* **Task requirements**
All lines containing the string "Inaccurate" must be copied from the entries.

Plain-text document sources:
──────────
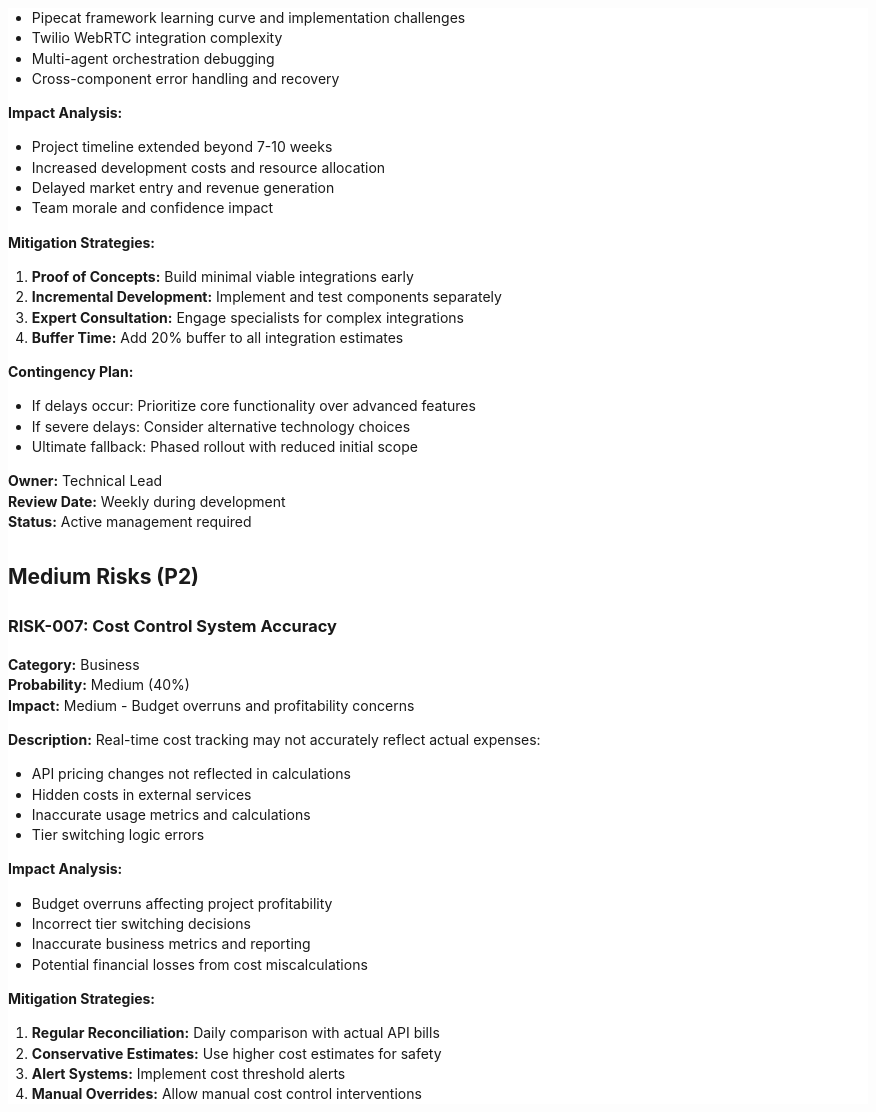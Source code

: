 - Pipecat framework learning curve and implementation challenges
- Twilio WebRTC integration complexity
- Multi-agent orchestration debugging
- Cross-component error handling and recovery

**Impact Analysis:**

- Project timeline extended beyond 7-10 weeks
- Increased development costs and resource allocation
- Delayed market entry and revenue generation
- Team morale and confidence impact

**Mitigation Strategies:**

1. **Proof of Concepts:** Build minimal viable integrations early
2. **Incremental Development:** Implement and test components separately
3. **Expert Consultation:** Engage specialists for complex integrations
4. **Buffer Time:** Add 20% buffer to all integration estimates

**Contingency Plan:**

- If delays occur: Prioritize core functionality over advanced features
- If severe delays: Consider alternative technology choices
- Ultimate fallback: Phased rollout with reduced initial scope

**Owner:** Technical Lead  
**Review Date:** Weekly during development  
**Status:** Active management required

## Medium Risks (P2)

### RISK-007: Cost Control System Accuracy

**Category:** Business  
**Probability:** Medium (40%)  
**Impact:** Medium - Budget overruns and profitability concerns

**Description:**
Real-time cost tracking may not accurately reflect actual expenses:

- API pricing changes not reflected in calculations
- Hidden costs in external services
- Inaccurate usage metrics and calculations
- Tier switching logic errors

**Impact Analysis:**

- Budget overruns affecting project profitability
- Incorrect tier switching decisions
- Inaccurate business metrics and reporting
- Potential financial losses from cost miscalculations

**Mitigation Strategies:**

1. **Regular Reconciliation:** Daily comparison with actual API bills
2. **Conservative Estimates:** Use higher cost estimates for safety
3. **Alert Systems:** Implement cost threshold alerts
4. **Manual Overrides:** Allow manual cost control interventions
──────────
* **Answer area**
- Inaccurate usage metrics and calculations
- Inaccurate business metrics and reporting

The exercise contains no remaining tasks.